Stored data:

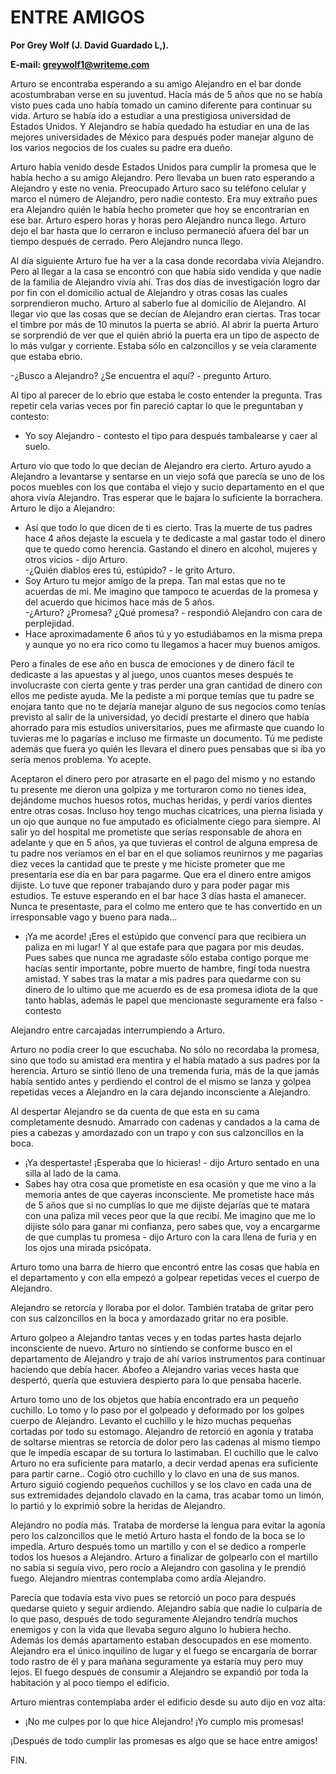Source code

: # ENTRE AMIGOS

**Por Grey Wolf (J. David Guardado L,).**

**E-mail: greywolf1@writeme.com**

Arturo se encontraba esperando a su amigo Alejandro en el bar donde
acostumbraban verse en su juventud. Hacía más de 5 años que no se había
visto pues cada uno había tomado un camino diferente para continuar su
vida. Arturo se había ido a estudiar a una prestigiosa universidad de
Estados Unidos. Y Alejandro se había quedado ha estudiar en una de las
mejores universidades de México para después poder manejar alguno de
los varios negocios de los cuales su padre era dueño.

Arturo había venido desde Estados Unidos para cumplir la promesa que le
había hecho a su amigo Alejandro. Pero llevaba un buen rato esperando a
Alejandro y este no venia. Preocupado Arturo saco su teléfono celular y
marco el número de Alejandro, pero nadie contesto. Era muy extraño pues
era Alejandro quién le había hecho prometer que hoy se encontrarían en
ese bar. Arturo espero horas y horas pero Alejandro nunca llego. Arturo
dejo el bar hasta que lo cerraron e incluso permaneció afuera del bar
un tiempo después de cerrado. Pero Alejandro nunca llego.

Al día siguiente Arturo fue ha ver a la casa donde recordaba vivía
Alejandro. Pero al llegar a la casa se encontró con que había sido
vendida y que nadie de la familia de Alejandro vivía ahí. Tras dos días
de investigación logro dar por fin con el domicilio actual de Alejandro
y otras cosas las cuales sorprendieron mucho. Arturo al saberlo fue al
domicilio de Alejandro. Al llegar vio que las cosas que se decían de
Alejandro eran ciertas. Tras tocar el timbre por más de 10 minutos la
puerta se abrió. Al abrir la puerta Arturo se sorprendió de ver que el
quién abrió la puerta era un tipo de aspecto de lo más vulgar y
corriente. Estaba sólo en calzoncillos y se veía claramente que estaba
ebrio.

-¿Busco a Alejandro? ¿Se encuentra el aquí? - pregunto Arturo.

Al tipo al parecer de lo ebrio que estaba le costo entender la
pregunta. Tras repetir cela varias veces por fin pareció captar lo que
le preguntaban y contesto:  
- Yo soy Alejandro - contesto el tipo para después tambalearse y caer
al suelo.

Arturo vio que todo lo que decían de Alejandro era cierto. Arturo ayudo
a Alejandro a levantarse y sentarse en un viejo sofá que parecía se uno
de los pocos muebles con los que contaba el viejo y sucio departamento
en el que ahora vivía Alejandro. Tras esperar que le bajara lo
suficiente la borrachera. Arturo le dijo a Alejandro:  
- Así que todo lo que dicen de ti es cierto. Tras la muerte de tus
padres hace 4 años dejaste la escuela y te dedicaste a mal gastar todo
el dinero que te quedo como herencia. Gastando el dinero en alcohol,
mujeres y otros vicios - dijo Arturo.  
-¿Quién diablos eres tú, estúpido? - le grito Arturo.  
- Soy Arturo tu mejor amigo de la prepa. Tan mal estas que no te
acuerdas de mi. Me imagino que tampoco te acuerdas de la promesa y del
acuerdo que hicimos hace más de 5 años.  
-¿Arturo? ¿Promesa? ¿Qué promesa? - respondió Alejandro con cara de
perplejidad.  
- Hace aproximadamente 6 años tú y yo estudiábamos en la misma prepa y
aunque yo no era rico como tu llegamos a hacer muy buenos amigos.

Pero a finales de ese año en busca de emociones y de dinero fácil te
dedicaste a las apuestas y al juego, unos cuantos meses después te
involucraste con cierta gente y tras perder una gran cantidad de dinero
con ellos me pediste ayuda. Me la pediste a mi porque temías que tu
padre se enojara tanto que no te dejaría manejar alguno de sus negocios
como tenías previsto al salir de la universidad, yo decidí prestarte el
dinero que había ahorrado para mis estudios universitarios, pues me
afirmaste que cuando lo tuvieras me lo pagarías e incluso me firmaste
un documento. Tú me pediste además que fuera yo quién les llevara el
dinero pues pensabas que si iba yo sería menos problema. Yo acepte.

Aceptaron el dinero pero por atrasarte en el pago del mismo y no
estando tu presente me dieron una golpiza y me torturaron como no
tienes idea, dejándome muchos huesos rotos, muchas heridas, y perdí
varios dientes entre otras cosas. Incluso hoy tengo muchas cicatrices,
una pierna lisiada y un ojo que aunque no fue amputado es oficialmente
ciego para siempre. Al salir yo del hospital me prometiste que serías
responsable de ahora en adelante y que en 5 años, ya que tuvieras el
control de alguna empresa de tu padre nos veríamos en el bar en el que
soliamos reunirnos y me pagarías diez veces la cantidad que te preste y
me hiciste prometer que me presentaría ese día en bar para pagarme. Que
era el dinero entre amigos dijiste. Lo tuve que reponer trabajando duro
y para poder pagar mis estudios. Te estuve esperando en el bar hace 3
días hasta el amanecer. Nunca te presentaste, para el colmo me entero
que te has convertido en un irresponsable vago y bueno para nada...  
- ¡Ya me acorde! ¡Eres el estúpido que convencí para que recibiera un
paliza en mi lugar! Y al que estafe para que pagara por mis deudas.
Pues sabes que nunca me agradaste sólo estaba contigo porque me hacías
sentir importante, pobre muerto de hambre, fingí toda nuestra amistad.
Y sabes tras la matar a mis padres para quedarme con su dinero de lo
ultimo que me acuerdo es de esa promesa idiota de la que tanto hablas,
además le papel que mencionaste seguramente era falso - contesto

Alejandro entre carcajadas interrumpiendo a Arturo.

Arturo no podía creer lo que escuchaba. No sólo no recordaba la
promesa, sino que todo su amistad era mentira y el había matado a sus
padres por la herencia. Arturo se sintió lleno de una tremenda furia,
más de la que jamás había sentido antes y perdiendo el control de el
mismo se lanza y golpea repetidas veces a Alejandro en la cara dejando
inconsciente a Alejandro.

Al despertar Alejandro se da cuenta de que esta en su cama
completamente desnudo. Amarrado con cadenas y candados a la cama de
pies a cabezas y amordazado con un trapo y con sus calzoncillos en la
boca.

- ¡Ya despertaste! ¡Esperaba que lo hicieras! - dijo Arturo sentado en
una silla al lado de la cama.  
- Sabes hay otra cosa que prometiste en esa ocasión y que me vino a la
memoria antes de que cayeras inconsciente. Me prometiste hace más de 5
años que si no cumplías lo que me dijiste dejarías que te matara con
una paliza mil veces peor que la que recibí. Me imagino que me lo
dijiste sólo para ganar mi confianza, pero sabes que, voy a encargarme
de que cumplas tu promesa - dijo Arturo con la cara llena de furia y en
los ojos una mirada psicópata.

Arturo tomo una barra de hierro que encontró entre las cosas que había
en el departamento y con ella empezó a golpear repetidas veces el
cuerpo de Alejandro.

Alejandro se retorcía y lloraba por el dolor. También trataba de gritar
pero con sus calzoncillos en la boca y amordazado gritar no era
posible.

Arturo golpeo a Alejandro tantas veces y en todas partes hasta dejarlo
inconsciente de nuevo. Arturo no sintiendo se conforme busco en el
departamento de Alejandro y trajo de ahí varios instrumentos para
continuar haciendo que debía hacer. Abofeo a Alejandro varias veces
hasta que despertó, quería que estuviera despierto para lo que pensaba
hacerle.

Arturo tomo uno de los objetos que había encontrado era un pequeño
cuchillo. Lo tomo y lo paso por el golpeado y deformado por los golpes
cuerpo de Alejandro. Levanto el cuchillo y le hizo muchas pequeñas
cortadas por todo su estomago. Alejandro de retorció en agonía y
trataba de soltarse mientras se retorcía de dolor pero las cadenas al
mismo tiempo que le impedía escapar de su tortura lo lastimaban. El
cuchillo que le calvo Arturo no era suficiente para matarlo, a decir
verdad apenas era suficiente para partir carne.. Cogió otro cuchillo y
lo clavo en una de sus manos. Arturo siguió cogiendo pequeños cuchillos
y se los clavo en cada una de sus extremidades dejandolo clavado en la
cama, tras acabar tomo un limón, lo partió y lo exprimió sobre la
heridas de Alejandro.

Alejandro no podía más. Trataba de morderse la lengua para evitar la
agonía pero los calzoncillos que le metió Arturo hasta el fondo de la
boca se lo impedía. Arturo después tomo un martillo y con el se dedico
a romperle todos los huesos a Alejandro. Arturo a finalizar de
golpearlo con el martillo no sabía si seguía vivo, pero rocío a
Alejandro con gasolina y le prendió fuego. Alejandro mientras
contemplaba como ardía Alejandro.

Parecía que todavía esta vivo pues se retorció un poco para después
quedarse quieto y seguir ardiendo. Alejandro sabía que nadie lo
culparía de lo que paso, después de todo seguramente Alejandro tendría
muchos enemigos y con la vida que llevaba seguro alguno lo hubiera
hecho. Además los demás apartamento estaban desocupados en ese momento.
Alejandro era el único inquilino de lugar y el fuego se encargaría de
borrar todo rastro de él y para mañana seguramente ya estaría muy pero
muy lejos. El fuego después de consumir a Alejandro se expandió por
toda la habitación y al poco tiempo el edificio.

Arturo mientras contemplaba arder el edificio desde su auto dijo en voz
alta:  
- ¡No me culpes por lo que hice Alejandro! ¡Yo cumplo mis promesas!

¡Después de todo cumplir las promesas es algo que se hace entre amigos!

FIN.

### Work task:
Transcribe each line of the data above, unaltered, from the one where "Arturo tomo uno" appears to the one where "agonía pero los" appears, inclusive of both.

### Written response:
Arturo tomo uno de los objetos que había encontrado era un pequeño
cuchillo. Lo tomo y lo paso por el golpeado y deformado por los golpes
cuerpo de Alejandro. Levanto el cuchillo y le hizo muchas pequeñas
cortadas por todo su estomago. Alejandro de retorció en agonía y
trataba de soltarse mientras se retorcía de dolor pero las cadenas al
mismo tiempo que le impedía escapar de su tortura lo lastimaban. El
cuchillo que le calvo Arturo no era suficiente para matarlo, a decir
verdad apenas era suficiente para partir carne.. Cogió otro cuchillo y
lo clavo en una de sus manos. Arturo siguió cogiendo pequeños cuchillos
y se los clavo en cada una de sus extremidades dejandolo clavado en la
cama, tras acabar tomo un limón, lo partió y lo exprimió sobre la
heridas de Alejandro.

Alejandro no podía más. Trataba de morderse la lengua para evitar la
agonía pero los calzoncillos que le metió Arturo hasta el fondo de la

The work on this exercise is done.